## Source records
^^^^^^^^

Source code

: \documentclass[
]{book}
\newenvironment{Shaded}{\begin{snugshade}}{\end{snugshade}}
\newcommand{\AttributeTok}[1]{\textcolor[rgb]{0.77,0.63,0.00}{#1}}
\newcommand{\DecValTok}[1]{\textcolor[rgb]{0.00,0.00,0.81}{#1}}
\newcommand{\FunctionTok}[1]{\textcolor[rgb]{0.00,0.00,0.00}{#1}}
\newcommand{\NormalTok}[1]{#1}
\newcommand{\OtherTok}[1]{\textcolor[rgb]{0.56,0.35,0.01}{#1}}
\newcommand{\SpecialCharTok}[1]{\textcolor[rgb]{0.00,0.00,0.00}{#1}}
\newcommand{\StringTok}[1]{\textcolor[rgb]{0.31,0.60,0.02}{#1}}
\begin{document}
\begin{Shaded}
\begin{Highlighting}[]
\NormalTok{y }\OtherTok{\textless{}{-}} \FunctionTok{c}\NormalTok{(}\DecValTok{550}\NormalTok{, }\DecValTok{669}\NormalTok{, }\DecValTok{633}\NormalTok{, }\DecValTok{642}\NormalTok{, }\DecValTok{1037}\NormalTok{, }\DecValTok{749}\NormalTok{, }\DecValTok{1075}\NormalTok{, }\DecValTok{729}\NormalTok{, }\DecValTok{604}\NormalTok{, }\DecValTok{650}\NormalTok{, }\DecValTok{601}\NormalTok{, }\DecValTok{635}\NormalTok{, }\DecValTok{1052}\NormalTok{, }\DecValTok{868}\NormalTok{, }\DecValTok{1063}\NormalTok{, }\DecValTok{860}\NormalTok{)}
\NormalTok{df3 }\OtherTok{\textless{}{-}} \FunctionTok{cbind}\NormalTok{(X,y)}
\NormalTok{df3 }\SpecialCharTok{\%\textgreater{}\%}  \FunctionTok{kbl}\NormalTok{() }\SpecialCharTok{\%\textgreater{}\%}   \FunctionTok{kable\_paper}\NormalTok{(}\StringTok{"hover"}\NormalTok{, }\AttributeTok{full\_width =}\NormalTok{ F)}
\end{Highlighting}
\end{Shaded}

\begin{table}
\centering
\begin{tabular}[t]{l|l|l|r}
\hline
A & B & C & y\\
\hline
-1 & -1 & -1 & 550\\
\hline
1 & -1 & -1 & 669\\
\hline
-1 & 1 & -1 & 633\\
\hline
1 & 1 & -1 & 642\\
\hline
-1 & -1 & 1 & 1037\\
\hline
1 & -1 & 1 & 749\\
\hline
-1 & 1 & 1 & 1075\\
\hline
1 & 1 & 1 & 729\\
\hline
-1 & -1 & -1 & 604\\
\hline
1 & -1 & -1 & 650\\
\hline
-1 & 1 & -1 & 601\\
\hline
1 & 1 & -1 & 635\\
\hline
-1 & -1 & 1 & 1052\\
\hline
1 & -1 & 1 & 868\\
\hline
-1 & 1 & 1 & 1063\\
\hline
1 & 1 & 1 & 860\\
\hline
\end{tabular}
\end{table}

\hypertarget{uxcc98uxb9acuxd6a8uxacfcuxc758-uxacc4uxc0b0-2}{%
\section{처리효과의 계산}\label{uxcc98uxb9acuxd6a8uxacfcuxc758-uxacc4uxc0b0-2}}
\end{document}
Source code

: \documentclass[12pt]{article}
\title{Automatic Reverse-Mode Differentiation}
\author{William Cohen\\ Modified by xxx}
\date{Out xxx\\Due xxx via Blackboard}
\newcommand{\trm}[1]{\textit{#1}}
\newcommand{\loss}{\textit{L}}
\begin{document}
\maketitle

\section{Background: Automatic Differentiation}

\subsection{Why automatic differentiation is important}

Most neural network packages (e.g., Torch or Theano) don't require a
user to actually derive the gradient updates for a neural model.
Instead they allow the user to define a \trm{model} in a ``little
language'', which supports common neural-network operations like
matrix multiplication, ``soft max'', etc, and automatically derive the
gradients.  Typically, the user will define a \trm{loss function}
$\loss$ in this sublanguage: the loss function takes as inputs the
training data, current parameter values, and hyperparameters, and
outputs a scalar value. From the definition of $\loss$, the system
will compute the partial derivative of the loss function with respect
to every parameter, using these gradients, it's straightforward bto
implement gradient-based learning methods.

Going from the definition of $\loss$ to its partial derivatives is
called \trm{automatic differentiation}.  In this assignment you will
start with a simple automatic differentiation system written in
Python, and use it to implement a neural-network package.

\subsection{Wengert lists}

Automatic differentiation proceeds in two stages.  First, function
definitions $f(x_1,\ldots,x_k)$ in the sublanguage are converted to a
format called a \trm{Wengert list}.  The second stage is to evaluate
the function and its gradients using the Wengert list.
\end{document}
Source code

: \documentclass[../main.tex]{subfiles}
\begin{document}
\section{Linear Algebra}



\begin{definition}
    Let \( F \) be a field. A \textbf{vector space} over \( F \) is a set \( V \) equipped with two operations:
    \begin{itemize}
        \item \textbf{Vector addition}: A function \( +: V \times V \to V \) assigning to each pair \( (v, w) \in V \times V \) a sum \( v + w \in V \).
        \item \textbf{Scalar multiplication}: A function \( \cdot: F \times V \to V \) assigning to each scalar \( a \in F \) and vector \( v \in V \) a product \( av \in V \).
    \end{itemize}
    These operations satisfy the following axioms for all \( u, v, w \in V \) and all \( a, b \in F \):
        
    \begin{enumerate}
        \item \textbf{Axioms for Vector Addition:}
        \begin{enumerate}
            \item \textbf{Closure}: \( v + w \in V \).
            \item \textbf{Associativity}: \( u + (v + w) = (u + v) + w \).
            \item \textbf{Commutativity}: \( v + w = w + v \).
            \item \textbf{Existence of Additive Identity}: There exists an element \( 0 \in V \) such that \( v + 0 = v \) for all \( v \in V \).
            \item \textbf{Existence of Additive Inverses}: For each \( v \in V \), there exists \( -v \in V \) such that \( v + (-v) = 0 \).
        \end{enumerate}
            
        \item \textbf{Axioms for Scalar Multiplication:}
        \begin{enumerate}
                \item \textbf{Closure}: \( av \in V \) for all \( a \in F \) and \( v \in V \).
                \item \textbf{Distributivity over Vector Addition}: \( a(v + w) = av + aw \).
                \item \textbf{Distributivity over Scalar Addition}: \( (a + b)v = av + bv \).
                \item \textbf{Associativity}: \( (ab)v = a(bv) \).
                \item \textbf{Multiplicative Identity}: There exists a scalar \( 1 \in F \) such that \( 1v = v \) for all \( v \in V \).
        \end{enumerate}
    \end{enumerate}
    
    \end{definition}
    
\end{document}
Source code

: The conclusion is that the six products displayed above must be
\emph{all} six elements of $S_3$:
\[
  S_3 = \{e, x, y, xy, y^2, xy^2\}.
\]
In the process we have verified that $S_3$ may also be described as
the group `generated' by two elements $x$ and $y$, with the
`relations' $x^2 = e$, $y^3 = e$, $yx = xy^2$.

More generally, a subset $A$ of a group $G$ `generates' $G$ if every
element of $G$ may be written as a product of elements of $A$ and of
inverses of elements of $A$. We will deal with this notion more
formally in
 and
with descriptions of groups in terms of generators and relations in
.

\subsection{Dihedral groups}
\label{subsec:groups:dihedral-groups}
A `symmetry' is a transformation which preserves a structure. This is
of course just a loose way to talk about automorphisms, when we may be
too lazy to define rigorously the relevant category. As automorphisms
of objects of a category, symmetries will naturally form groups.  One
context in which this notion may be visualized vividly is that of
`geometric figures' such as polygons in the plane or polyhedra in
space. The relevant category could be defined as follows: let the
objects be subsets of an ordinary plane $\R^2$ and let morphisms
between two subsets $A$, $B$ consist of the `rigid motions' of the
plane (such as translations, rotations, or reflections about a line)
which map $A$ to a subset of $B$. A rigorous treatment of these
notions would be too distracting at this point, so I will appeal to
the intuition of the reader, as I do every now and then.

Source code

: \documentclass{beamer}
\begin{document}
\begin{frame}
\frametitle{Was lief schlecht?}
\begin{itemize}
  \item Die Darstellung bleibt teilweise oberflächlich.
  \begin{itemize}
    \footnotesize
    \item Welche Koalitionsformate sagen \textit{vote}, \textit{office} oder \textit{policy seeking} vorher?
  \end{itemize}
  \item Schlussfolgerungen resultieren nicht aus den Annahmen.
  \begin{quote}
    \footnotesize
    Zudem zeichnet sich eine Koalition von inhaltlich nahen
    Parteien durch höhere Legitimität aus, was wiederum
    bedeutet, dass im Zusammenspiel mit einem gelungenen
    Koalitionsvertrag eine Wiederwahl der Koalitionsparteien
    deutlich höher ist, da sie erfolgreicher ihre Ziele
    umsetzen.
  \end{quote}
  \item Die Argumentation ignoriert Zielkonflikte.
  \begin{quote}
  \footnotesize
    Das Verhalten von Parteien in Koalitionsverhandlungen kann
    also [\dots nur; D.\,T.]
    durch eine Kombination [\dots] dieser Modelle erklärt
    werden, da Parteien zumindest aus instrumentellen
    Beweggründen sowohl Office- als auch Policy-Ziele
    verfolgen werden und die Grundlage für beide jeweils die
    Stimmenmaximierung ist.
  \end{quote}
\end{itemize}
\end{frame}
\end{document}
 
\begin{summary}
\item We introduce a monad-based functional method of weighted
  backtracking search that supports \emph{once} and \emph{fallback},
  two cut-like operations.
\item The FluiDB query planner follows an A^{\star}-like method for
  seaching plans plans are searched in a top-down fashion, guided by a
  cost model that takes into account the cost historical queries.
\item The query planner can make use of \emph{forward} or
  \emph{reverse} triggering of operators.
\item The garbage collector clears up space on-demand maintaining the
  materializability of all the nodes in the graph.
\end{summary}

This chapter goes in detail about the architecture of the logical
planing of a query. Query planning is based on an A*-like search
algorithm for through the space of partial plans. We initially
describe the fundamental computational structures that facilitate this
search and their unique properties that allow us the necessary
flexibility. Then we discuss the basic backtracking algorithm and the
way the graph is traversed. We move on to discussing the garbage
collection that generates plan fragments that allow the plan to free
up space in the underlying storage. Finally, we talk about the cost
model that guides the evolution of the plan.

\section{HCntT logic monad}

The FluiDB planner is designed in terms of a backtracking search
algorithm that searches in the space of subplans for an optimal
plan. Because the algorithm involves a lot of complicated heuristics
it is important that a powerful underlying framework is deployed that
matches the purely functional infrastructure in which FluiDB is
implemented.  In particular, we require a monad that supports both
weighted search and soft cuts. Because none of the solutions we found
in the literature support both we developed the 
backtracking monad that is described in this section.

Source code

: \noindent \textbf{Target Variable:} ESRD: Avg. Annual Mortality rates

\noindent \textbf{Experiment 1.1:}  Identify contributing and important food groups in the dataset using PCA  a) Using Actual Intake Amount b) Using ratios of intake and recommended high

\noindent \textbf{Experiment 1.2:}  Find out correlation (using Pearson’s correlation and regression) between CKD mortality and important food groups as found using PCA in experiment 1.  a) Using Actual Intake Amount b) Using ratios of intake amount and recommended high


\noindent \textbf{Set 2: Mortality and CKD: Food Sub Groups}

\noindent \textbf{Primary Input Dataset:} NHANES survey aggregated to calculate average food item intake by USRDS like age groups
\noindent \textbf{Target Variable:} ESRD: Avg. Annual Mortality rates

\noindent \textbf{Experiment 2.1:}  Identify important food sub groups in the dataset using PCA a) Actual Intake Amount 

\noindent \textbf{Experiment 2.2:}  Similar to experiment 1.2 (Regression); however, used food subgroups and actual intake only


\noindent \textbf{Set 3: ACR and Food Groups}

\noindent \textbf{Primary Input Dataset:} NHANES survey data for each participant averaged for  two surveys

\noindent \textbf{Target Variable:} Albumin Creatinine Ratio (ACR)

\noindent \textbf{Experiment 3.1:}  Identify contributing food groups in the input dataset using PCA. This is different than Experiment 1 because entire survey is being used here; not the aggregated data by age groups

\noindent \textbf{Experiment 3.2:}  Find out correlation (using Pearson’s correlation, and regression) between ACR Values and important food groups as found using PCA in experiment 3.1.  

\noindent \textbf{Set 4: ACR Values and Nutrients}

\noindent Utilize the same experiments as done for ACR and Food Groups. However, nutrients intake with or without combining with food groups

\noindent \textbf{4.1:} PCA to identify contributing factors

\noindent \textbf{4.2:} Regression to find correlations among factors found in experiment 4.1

^^^^^^^^

## Exercise brief
Pull every line holding "exists" out of the records.

## Solution to this exercise
            \item \textbf{Existence of Additive Identity}: There exists an element \( 0 \in V \) such that \( v + 0 = v \) for all \( v \in V \).
            \item \textbf{Existence of Additive Inverses}: For each \( v \in V \), there exists \( -v \in V \) such that \( v + (-v) = 0 \).
                \item \textbf{Multiplicative Identity}: There exists a scalar \( 1 \in F \) such that \( 1v = v \) for all \( v \in V \).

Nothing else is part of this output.